Your income might be lower this year because of a period of unemployment, reduced business income, or very low interest rates. That could push you into a lower tax bracket than most years. When that’s the case, consider taking advantage of the lower tax bracket by converting part of the IRA. A number of my readers plan to leave most of their IRAs for their children or grandchildren to inherit.

When that’s the case, converting a traditional IRA to a Roth IRA can be a good estate planning strategy.When a loved one inherits a traditional IRA, he or she is taxed on distributions from the IRA just as you would have been. The beneficiary really inherits only the after-tax value of the IRA.

When you convert the IRA, however, you effectively are paying the future income taxes for the beneficiaries.

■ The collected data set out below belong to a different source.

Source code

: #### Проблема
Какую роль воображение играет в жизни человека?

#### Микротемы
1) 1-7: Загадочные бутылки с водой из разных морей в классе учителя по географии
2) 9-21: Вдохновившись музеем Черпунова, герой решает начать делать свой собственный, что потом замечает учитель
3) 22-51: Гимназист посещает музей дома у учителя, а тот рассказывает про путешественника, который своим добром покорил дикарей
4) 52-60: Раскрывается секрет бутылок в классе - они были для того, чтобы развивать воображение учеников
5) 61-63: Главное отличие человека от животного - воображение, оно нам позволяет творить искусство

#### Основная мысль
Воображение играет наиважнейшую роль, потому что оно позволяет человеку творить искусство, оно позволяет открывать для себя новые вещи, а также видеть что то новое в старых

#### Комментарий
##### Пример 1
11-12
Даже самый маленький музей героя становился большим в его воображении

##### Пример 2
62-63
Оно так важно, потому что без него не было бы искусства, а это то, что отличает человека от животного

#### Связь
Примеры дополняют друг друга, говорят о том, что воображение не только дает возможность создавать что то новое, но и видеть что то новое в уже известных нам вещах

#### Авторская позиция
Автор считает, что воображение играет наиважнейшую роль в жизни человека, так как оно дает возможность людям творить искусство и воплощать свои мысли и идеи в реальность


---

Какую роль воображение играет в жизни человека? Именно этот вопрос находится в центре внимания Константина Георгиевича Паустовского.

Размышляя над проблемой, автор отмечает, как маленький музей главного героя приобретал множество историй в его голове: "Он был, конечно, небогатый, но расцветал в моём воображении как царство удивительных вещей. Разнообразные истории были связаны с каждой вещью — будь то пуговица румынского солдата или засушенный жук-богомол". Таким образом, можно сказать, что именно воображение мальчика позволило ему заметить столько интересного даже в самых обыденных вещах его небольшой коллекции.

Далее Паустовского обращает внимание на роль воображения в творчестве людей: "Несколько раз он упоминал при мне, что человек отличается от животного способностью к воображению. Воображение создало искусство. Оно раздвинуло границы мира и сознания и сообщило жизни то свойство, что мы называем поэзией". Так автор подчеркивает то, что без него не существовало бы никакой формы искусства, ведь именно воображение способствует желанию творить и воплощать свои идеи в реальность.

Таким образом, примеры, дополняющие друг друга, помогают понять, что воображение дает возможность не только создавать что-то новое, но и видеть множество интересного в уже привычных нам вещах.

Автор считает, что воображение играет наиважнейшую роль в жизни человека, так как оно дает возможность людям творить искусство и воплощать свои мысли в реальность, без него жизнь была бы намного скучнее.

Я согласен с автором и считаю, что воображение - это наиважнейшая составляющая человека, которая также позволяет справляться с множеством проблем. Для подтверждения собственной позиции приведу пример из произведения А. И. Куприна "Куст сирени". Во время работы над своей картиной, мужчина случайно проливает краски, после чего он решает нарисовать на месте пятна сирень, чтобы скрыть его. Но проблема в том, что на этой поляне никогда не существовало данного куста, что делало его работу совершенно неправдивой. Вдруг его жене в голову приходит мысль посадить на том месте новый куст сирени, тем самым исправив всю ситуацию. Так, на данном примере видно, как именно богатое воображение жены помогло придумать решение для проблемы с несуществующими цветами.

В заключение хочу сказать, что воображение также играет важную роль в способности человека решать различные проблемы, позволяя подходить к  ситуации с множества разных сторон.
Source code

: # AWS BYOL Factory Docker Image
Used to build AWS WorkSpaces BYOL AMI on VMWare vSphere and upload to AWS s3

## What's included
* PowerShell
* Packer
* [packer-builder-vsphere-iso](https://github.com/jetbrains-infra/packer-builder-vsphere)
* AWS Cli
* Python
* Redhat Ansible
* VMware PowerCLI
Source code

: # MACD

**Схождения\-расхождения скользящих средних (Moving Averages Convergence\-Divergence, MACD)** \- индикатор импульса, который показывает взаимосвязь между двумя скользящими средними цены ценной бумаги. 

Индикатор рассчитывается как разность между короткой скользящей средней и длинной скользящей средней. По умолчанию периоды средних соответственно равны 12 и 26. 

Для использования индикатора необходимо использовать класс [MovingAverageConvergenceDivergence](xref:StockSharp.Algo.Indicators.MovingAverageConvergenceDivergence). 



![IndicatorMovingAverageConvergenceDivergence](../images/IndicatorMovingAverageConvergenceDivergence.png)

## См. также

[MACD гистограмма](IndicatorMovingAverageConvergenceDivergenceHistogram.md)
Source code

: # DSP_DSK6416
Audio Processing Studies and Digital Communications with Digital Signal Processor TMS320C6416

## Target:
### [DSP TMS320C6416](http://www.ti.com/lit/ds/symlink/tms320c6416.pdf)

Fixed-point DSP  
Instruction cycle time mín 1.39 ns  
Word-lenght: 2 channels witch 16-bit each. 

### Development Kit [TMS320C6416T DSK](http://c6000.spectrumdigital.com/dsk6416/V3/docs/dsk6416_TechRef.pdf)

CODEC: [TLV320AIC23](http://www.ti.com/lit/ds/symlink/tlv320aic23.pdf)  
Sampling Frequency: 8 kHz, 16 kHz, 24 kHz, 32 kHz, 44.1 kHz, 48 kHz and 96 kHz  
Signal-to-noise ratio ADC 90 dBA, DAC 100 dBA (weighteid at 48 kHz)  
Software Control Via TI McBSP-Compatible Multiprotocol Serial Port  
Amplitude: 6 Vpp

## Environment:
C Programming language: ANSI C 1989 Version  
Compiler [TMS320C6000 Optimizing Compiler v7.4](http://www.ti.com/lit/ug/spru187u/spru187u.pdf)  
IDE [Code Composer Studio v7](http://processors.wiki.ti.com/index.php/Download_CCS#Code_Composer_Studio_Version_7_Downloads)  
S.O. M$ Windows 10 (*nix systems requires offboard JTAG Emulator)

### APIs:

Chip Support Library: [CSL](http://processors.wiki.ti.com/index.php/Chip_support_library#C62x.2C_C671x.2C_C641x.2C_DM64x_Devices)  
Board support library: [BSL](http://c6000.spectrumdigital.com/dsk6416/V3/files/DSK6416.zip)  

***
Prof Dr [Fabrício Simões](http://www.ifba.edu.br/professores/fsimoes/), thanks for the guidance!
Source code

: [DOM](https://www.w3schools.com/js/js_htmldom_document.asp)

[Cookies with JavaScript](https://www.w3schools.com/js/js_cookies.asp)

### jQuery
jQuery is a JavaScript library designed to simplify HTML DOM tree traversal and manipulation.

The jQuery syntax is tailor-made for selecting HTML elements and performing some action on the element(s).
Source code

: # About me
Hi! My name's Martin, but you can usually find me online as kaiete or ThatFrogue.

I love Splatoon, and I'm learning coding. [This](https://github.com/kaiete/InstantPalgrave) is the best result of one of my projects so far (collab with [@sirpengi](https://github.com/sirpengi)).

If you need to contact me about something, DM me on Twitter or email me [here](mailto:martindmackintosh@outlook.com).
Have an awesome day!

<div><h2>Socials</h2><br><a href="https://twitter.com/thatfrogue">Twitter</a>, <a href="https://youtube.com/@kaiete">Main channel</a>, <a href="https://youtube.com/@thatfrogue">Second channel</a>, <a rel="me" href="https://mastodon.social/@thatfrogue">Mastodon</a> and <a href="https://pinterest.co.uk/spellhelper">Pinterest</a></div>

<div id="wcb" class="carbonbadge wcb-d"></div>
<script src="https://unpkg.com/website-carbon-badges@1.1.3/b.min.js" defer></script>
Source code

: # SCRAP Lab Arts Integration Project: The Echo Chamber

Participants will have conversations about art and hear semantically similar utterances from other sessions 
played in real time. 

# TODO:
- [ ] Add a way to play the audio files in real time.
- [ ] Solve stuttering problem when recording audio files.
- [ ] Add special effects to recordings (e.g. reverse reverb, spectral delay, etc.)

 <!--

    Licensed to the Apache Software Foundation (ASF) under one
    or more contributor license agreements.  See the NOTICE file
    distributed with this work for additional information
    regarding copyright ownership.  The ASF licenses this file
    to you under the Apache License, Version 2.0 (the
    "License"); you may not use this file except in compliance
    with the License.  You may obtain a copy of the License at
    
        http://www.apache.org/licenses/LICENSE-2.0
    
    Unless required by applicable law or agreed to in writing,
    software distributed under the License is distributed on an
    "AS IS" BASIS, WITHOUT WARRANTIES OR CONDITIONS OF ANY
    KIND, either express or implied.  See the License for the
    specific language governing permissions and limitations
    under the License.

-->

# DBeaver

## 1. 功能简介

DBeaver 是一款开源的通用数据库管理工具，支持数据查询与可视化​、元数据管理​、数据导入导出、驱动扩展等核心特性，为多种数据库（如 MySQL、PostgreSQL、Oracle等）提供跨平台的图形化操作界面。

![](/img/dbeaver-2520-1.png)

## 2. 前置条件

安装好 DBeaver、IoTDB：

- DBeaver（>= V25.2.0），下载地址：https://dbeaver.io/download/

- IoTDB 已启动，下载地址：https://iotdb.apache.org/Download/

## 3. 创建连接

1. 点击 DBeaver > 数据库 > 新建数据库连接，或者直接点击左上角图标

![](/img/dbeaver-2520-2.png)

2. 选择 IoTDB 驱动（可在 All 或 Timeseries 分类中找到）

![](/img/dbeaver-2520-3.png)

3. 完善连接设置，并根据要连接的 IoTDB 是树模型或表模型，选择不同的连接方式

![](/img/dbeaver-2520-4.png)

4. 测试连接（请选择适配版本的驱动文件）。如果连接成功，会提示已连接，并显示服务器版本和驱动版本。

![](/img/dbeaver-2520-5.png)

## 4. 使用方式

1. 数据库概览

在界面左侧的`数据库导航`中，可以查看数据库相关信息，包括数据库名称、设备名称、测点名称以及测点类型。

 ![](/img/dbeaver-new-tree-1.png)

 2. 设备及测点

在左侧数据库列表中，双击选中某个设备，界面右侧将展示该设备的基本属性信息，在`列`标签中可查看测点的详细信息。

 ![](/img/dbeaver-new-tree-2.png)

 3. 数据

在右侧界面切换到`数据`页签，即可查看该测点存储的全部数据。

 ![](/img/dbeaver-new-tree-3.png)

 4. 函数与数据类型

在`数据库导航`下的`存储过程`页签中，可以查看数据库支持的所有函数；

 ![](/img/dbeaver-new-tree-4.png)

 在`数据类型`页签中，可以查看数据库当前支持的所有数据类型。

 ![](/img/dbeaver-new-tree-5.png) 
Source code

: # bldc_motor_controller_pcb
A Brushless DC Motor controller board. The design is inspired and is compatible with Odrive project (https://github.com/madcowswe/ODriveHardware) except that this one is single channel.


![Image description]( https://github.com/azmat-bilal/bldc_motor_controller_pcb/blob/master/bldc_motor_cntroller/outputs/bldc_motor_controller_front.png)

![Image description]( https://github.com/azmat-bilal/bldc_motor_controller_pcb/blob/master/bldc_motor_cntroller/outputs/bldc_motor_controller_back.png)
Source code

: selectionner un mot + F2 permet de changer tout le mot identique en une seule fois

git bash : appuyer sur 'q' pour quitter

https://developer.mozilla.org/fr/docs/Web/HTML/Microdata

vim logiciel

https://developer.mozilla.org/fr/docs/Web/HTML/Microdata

The Roth IRA distributions will be tax free to them just as they would be to you. They’re inheriting the full value of the IRA, and taking distributions from the Roth IRA won’t push them into higher tax brackets.

This really is a gift to your beneficiaries, and it is free of estate and gift taxes. As far as the IRS is concerned, you’re simply paying your income taxes. But it really is a very generous gift to loved ones who inherit the IRA. The value of this gift is higher for those whose estates become subject to the federal estate tax. But it is a valuable gift even for those whose estates won’t be taxable.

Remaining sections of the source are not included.